Confabulario
Manuel Gregorio González
Política y literatura
La luz tenue de las velas brilla sobre los rostros arrugados de los ancianos. Cada surco reflejado, es una historia de fe y de años, de muchos años. En la iglesia, el silencio se impone a tanto gesto de nerviosismo, piedad y ruego. Un manto de respeto cubre a todos, desde los niños inquietos a los mayores absortos en sus oraciones. Jueves Santo. El aire se carga de una emoción contenida y un dolor sordo que resuena en el eco de los pasos sobre baldosas curtidas de tanto procesionar.
Una niña observa a su abuela. Las manos de la anciana, entrelazadas sobre su regazo, tiemblan ligeramente. En su rostro, una mezcla de tristeza y serena piedad. No entiende del todo las palabras del sacerdote, ni el significado exacto de la Pasión, pero siente la solemnidad del momento, la atmósfera de recogimiento que envuelve a la comunidad. Y el silencio. La profundidad y quietud de aquel silencio apenas roto por algún rezo.
Cuando la imagen del Cristo se alza, una oleada de sentimiento recorre la iglesia. Los mayores inclinan sus cabezas. Hay quien deja escapar un suspiro cargado de recuerdos, de promesas hechas y en ocasiones incumplidas. En los ojos de todos, lágrimas silenciosas, lágrimas de dolor por el sufrimiento ajeno, lágrimas que brotan de una profunda conexión espiritual, de una fe que, aunque se empeñen, hoy resiste los embates del tiempo.
Los jóvenes perciben la tristeza y la ternura en las miradas de padres y mayores. La nieta sigue acariciando suavemente la mano de su abuela. Un gesto pequeño, pero lleno de consuelo y admiración. En el abrigador contacto, una comprensión tácita, un lazo de amor que trasciende a gestos y palabras. Para sus mayores, momentos de profunda reflexión. Recuerdan otros Jueves Santos, seres queridos que no están, pruebas superadas con la ayuda de su fe. Una introducción a la trascendencia del sufrimiento y la importancia de la compasión.

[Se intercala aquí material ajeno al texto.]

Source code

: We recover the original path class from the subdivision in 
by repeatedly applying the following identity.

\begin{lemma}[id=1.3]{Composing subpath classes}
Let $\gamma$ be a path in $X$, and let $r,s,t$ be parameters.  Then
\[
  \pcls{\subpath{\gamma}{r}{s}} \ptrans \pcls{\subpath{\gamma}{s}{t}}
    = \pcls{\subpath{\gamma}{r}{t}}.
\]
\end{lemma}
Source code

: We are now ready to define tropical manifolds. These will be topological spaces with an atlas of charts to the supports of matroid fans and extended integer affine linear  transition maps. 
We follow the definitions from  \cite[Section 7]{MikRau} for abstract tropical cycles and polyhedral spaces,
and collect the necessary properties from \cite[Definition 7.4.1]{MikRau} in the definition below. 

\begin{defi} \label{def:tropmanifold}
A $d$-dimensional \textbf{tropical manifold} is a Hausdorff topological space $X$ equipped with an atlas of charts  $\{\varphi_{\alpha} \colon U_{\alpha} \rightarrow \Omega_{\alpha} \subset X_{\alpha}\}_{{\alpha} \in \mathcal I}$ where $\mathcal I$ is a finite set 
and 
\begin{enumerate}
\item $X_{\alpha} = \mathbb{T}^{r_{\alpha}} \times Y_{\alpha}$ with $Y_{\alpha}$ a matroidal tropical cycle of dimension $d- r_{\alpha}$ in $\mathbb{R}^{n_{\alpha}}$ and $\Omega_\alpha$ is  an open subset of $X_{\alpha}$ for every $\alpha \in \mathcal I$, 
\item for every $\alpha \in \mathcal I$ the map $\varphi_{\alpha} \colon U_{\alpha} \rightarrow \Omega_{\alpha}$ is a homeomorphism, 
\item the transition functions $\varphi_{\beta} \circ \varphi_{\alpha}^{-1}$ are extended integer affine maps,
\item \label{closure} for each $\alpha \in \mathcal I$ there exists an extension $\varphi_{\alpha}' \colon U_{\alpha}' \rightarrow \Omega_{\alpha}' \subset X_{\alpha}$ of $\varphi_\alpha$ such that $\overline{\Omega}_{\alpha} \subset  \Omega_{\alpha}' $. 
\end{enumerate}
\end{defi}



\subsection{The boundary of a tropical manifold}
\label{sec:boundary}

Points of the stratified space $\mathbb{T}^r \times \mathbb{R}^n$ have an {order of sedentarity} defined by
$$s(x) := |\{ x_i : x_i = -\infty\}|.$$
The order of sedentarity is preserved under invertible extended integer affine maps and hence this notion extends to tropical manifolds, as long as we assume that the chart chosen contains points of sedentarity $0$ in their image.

La procesión del silencio, al caer la noche, es un río de sombras que avanza lentamente por calles empedradas. El único sonido, el pausado golpear de un tambor, marcando un ritmo lento y solemne. Los farolillos titilan luces temblorosas sobre rostros compungidos, iluminando lágrimas que ruedan por las mejillas. Al final, cuando la puerta de la iglesia se cierre, el silencio persistirá en el aire. Pero será distinto. Será un silencio cargado de sentimiento, de piedad compartida, de ternura en la contemplación del misterio. Y en ese silencio, cada corazón encontrará su espacio para la reflexión y, quizás, para una lágrima silenciosa que limpiará su alma.